Records contained in a dataset:
== Segment start ==

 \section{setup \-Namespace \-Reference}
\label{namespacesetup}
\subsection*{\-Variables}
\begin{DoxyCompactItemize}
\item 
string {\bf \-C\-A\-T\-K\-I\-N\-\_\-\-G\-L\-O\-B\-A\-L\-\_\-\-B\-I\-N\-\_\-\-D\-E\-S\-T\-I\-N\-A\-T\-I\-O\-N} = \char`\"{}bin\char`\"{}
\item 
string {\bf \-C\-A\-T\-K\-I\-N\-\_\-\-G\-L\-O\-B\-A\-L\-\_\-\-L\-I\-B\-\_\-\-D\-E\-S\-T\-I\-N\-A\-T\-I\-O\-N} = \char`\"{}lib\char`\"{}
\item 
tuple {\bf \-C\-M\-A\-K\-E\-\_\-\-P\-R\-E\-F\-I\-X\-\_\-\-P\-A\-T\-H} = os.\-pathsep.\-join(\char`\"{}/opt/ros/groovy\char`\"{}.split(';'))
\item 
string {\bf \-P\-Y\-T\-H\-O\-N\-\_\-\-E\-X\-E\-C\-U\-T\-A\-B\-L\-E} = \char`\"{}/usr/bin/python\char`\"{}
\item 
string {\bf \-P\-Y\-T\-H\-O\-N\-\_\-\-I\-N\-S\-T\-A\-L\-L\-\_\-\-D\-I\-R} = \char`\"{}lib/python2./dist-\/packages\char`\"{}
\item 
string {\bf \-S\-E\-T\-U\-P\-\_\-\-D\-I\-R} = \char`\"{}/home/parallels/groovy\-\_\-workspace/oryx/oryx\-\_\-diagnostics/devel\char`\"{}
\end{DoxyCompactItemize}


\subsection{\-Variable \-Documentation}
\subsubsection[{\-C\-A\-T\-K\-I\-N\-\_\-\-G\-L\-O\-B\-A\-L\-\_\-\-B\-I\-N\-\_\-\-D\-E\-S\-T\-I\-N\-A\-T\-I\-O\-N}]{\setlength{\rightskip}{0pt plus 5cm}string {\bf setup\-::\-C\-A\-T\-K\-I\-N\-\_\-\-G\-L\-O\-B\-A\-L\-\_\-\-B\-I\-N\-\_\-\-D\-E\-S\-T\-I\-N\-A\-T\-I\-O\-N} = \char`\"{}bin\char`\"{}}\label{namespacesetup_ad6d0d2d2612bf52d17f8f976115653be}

== Segment end ==

Every record shown above must be echoed exactly.

## Solved problem:
 \section{setup \-Namespace \-Reference}
\label{namespacesetup}
\subsection*{\-Variables}
\begin{DoxyCompactItemize}
\item 
string {\bf \-C\-A\-T\-K\-I\-N\-\_\-\-G\-L\-O\-B\-A\-L\-\_\-\-B\-I\-N\-\_\-\-D\-E\-S\-T\-I\-N\-A\-T\-I\-O\-N} = \char`\"{}bin\char`\"{}
\item 
string {\bf \-C\-A\-T\-K\-I\-N\-\_\-\-G\-L\-O\-B\-A\-L\-\_\-\-L\-I\-B\-\_\-\-D\-E\-S\-T\-I\-N\-A\-T\-I\-O\-N} = \char`\"{}lib\char`\"{}
\item 
tuple {\bf \-C\-M\-A\-K\-E\-\_\-\-P\-R\-E\-F\-I\-X\-\_\-\-P\-A\-T\-H} = os.\-pathsep.\-join(\char`\"{}/opt/ros/groovy\char`\"{}.split(';'))
\item 
string {\bf \-P\-Y\-T\-H\-O\-N\-\_\-\-E\-X\-E\-C\-U\-T\-A\-B\-L\-E} = \char`\"{}/usr/bin/python\char`\"{}
\item 
string {\bf \-P\-Y\-T\-H\-O\-N\-\_\-\-I\-N\-S\-T\-A\-L\-L\-\_\-\-D\-I\-R} = \char`\"{}lib/python2./dist-\/packages\char`\"{}
\item 
string {\bf \-S\-E\-T\-U\-P\-\_\-\-D\-I\-R} = \char`\"{}/home/parallels/groovy\-\_\-workspace/oryx/oryx\-\_\-diagnostics/devel\char`\"{}
\end{DoxyCompactItemize}


\subsection{\-Variable \-Documentation}
\subsubsection[{\-C\-A\-T\-K\-I\-N\-\_\-\-G\-L\-O\-B\-A\-L\-\_\-\-B\-I\-N\-\_\-\-D\-E\-S\-T\-I\-N\-A\-T\-I\-O\-N}]{\setlength{\rightskip}{0pt plus 5cm}string {\bf setup\-::\-C\-A\-T\-K\-I\-N\-\_\-\-G\-L\-O\-B\-A\-L\-\_\-\-B\-I\-N\-\_\-\-D\-E\-S\-T\-I\-N\-A\-T\-I\-O\-N} = \char`\"{}bin\char`\"{}}\label{namespacesetup_ad6d0d2d2612bf52d17f8f976115653be}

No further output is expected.